Post-Docs


James Baxter-Gilbert

James Baxter-Gilbert

Invasion-derived phenotypic divergence: What traits promote invasion success in Guttural Toads?

I propose to use the model system of the Guttural Toad in Africa to understand their invasion success through the investigations of divergent phenotypic traits and rapid, localised evolution. This project will provide insight as to how these invasive populations are adapting to their novel environments. This may in turn provide the foundation for actions to be taken to weaken range expansion potential, (e.g., targeted gene flow).
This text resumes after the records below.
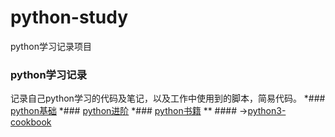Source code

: # python-study
python学习记录项目


### python学习记录
记录自己python学习的代码及笔记，以及工作中使用到的脚本，简易代码。
*### [python基础](https://github.com/nebofeng/python-study/tree/master/01python-base)
*### [python进阶](https://github.com/nebofeng/python-study/tree/master/02python-advance)
*### [python书籍](https://github.com/nebofeng/python-study/tree/master/03python-books)
** #### ->[python3-cookbook](https://github.com/nebofeng/python-study/tree/master/03python-books)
I also plan to utilize a similar research framework to that which has been used in studies of the invasive Cane Toad. This will allow direct comparison between the evolutionary processes and the phenotypic changes that facilitates invasion success in both species of invasive toad.

From 2019

Stellenbosch University


Nitya Mohanty

Nitya Mohanty

Investigating amphibians in the pet trade

The amphibian pet-trade has emerged as a subject of conservation importance from the viewpoint of invasions, overexploitation, and diseases. Yet, systematic assessments of the pet-trade seldom test its predictors. Given that trade is dynamic and new species enter the trade frequently, it is essential to move beyond currently traded species and understand which species are likely to be traded in the future. In this study, I aim to characterize amphibian species in the pet-trade. Specifically, I am to i) collate a comprehensive list of traded species, ii) characterise taxonomic bias in traded species, and iii) evaluate life-history traits as predictors of traded species and trade volume.